— Instructions for the task —
From the entries below, please output exactly the lines starting at the one containing "once it is set." and ending at the one containing "You can view", both included.

— Dataset content —
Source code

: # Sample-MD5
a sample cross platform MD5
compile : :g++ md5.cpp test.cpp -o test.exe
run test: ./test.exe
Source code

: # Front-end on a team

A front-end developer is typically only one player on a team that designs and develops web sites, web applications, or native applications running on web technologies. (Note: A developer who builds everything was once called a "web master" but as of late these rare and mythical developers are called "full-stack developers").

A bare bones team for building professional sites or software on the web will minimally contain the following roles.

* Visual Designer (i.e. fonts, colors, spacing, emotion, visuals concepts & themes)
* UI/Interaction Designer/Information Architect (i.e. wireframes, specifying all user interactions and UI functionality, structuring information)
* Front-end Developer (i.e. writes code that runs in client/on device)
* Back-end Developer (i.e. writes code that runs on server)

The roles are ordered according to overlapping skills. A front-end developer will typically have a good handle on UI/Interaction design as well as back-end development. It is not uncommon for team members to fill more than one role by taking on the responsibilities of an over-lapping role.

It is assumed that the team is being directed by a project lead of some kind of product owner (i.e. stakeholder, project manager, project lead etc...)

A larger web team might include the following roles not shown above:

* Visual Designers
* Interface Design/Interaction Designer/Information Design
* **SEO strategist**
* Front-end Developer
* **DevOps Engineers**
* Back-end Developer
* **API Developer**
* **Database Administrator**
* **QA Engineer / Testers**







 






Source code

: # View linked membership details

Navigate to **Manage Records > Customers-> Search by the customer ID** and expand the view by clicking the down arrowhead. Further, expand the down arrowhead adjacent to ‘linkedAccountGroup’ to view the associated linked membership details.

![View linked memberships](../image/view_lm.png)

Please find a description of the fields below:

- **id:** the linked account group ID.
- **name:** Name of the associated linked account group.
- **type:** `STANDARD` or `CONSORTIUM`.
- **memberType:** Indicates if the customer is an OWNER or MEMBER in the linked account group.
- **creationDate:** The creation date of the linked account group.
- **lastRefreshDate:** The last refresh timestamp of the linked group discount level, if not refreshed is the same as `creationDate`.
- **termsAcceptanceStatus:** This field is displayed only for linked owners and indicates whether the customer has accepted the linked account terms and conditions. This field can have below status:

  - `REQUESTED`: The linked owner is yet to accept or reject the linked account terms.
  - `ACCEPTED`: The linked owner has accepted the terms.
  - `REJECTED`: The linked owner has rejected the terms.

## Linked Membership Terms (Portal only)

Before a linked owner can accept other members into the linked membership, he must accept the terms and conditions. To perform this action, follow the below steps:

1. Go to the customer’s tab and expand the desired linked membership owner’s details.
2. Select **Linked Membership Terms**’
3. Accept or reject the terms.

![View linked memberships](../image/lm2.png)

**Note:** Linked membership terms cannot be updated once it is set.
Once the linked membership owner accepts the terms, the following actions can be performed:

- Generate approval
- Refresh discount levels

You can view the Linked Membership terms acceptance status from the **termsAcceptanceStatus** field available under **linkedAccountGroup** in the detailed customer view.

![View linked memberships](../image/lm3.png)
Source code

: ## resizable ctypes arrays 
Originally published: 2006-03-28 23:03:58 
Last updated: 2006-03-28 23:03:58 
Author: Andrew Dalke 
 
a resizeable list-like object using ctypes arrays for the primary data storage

— Output of the task —
**Note:** Linked membership terms cannot be updated once it is set.
Once the linked membership owner accepts the terms, the following actions can be performed:

- Generate approval
- Refresh discount levels

You can view the Linked Membership terms acceptance status from the **termsAcceptanceStatus** field available under **linkedAccountGroup** in the detailed customer view.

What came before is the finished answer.